Netherlands Antilles and Aruba - Overview of economy



Mountainous and barren, with few natural resources or advantages, the Netherlands Antilles and Aruba nevertheless enjoy 2 of the more affluent economies in the Caribbean region. This relative prosperity is founded on their one overriding asset: location. In the early 19th century the islands, conveniently poised between the Caribbean islands and the South American mainland, thrived as the clearing house of the Dutch slave trade. When slavery was outlawed in 1863 this industry collapsed. But with the discovery of Venezuela's massive Maracaibo oil reserves in the early 20th century, the islands' advantageous location (just off the Venezuelan coast) again proved to their economic making. In 1918 the world's largest oil refinery was built on Curaçao, and in 1929 another huge refinery was constructed on Aruba. Aruba and the Netherlands Antilles still serve as major refining and transshipping bases for the Venezuelan oil industry, a role that has given the Netherlands Antilles a gross domestic product per capita of US$11,800 (1998 est.).

But in the case of the Netherlands Antilles, this narrow economic focus has also left it vulnerable, and the contraction of the South American oil industry in the 1980s led to increasing economic difficulty. As a service-oriented economy, the Netherlands Antilles relies on its "invisible" earnings from tourism, offshore financial services, and shipping to offset their huge trade deficit , which was US$1,013.7 billion in 1998. The trade deficit has been difficult to manage. In the 1990s, a combination of hurricane damage, weak investment levels, and fluctuating oil prices increased the debt. Plans drawn up in conjunction with the Dutch government and the International Monetary Fund (IMF) aimed at attacking the deficit, raising revenue, and decreasing expenditure. But the price of such plans—reduced government services, privatizations , and redundancies—have made them difficult to implement. Predictions that the country would begin to reemerge in the 2000s from the recession that dogged it in the previous decade have proved to be premature.
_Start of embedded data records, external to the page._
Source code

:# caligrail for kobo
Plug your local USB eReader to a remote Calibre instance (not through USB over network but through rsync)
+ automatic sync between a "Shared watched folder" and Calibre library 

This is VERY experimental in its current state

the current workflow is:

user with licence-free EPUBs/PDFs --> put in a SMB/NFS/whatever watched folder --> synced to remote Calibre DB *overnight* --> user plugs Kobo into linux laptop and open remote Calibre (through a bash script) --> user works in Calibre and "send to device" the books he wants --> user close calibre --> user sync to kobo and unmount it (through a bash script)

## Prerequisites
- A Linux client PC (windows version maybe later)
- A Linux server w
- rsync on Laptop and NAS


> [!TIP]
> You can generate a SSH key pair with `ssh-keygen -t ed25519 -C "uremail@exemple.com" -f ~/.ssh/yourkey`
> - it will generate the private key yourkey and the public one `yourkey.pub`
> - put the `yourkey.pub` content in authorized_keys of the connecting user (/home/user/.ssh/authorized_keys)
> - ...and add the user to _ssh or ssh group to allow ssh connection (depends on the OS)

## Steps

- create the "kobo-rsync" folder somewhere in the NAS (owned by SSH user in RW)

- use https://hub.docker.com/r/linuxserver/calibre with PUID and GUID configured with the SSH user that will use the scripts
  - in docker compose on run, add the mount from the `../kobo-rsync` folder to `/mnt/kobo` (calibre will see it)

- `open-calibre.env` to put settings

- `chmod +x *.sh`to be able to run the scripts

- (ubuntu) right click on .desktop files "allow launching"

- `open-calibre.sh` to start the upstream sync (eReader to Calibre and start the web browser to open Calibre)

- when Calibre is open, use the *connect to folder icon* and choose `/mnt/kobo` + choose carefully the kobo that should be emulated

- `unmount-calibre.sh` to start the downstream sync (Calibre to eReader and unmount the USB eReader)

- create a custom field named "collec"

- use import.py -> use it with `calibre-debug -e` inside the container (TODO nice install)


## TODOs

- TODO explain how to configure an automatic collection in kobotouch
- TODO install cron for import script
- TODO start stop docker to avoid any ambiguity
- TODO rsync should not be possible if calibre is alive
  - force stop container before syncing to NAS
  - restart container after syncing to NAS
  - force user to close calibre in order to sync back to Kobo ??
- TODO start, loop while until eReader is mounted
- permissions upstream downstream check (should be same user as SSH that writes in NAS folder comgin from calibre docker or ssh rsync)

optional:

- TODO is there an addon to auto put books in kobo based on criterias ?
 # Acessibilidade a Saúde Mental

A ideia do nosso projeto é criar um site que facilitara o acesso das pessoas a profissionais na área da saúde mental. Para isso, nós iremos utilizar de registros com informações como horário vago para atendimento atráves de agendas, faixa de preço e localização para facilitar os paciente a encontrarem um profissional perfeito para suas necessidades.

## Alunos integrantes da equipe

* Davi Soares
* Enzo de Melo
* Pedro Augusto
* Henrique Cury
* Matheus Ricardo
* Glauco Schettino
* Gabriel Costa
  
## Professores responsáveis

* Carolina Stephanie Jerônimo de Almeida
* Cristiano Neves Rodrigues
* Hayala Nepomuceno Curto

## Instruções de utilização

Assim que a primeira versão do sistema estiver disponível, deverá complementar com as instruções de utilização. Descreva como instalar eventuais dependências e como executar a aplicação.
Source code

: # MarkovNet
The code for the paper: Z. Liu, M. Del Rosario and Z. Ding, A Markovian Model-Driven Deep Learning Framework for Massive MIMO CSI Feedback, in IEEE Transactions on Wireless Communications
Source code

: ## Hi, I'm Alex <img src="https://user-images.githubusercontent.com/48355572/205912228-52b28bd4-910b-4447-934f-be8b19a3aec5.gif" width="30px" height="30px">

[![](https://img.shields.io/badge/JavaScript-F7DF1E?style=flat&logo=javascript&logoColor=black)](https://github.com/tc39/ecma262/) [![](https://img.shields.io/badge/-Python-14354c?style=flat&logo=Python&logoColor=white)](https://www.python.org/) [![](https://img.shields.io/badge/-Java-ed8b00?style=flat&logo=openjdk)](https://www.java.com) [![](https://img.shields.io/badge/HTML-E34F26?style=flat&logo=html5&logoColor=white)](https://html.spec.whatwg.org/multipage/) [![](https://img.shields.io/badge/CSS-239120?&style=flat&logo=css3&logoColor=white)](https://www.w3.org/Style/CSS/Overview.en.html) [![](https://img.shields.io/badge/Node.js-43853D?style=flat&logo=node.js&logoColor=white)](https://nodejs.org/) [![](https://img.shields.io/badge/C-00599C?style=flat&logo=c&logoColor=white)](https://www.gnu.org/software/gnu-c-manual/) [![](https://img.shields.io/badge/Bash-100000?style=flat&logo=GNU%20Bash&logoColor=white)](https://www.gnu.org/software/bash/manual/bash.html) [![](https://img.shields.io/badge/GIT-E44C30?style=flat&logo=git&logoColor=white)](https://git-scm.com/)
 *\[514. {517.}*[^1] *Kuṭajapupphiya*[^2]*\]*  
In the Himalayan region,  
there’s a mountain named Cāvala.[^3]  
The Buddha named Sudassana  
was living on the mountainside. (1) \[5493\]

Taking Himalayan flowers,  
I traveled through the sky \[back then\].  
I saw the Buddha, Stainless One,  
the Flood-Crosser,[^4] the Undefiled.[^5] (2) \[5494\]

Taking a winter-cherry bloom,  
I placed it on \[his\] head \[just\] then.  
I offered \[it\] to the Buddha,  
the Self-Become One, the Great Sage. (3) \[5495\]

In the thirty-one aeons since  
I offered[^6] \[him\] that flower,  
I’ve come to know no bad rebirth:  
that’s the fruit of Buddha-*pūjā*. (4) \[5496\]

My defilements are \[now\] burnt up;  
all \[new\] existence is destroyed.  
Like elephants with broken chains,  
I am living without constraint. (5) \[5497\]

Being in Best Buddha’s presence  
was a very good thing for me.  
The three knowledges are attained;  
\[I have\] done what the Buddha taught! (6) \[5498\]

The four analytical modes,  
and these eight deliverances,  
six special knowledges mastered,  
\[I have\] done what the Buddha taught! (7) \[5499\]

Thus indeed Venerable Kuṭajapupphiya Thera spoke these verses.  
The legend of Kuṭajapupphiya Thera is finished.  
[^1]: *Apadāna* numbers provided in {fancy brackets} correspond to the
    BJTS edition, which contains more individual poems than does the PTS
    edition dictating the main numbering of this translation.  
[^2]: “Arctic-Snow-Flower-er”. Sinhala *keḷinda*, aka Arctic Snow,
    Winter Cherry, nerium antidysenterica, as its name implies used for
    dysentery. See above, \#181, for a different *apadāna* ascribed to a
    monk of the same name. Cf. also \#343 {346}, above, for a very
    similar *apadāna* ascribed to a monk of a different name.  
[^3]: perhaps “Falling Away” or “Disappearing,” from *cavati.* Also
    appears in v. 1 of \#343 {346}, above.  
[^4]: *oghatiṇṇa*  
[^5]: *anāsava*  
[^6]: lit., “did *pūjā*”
Aruba has fared better. Although like the Netherlands Antilles it is heavily dependent on oil refining, transshipment, and service industries such as banking, Aruba has been more successful in developing tourism as an alternative economic base. This combined with more conservative fiscal management—despite some heavy deficits in the late 1990s—has seen the real GDP growth in the 1991 to 1997 period of around 5.6 percent per annum. Its principal sources of income continue to be tourism and oil transshipment, both industries showing solid growth. With Aruba's annual GDP per head at US$22,800—more than 6 times, for example, that of its Caribbean neighbor Jamaica—Arubans are estimated to be among the most affluent people in the Caribbean region.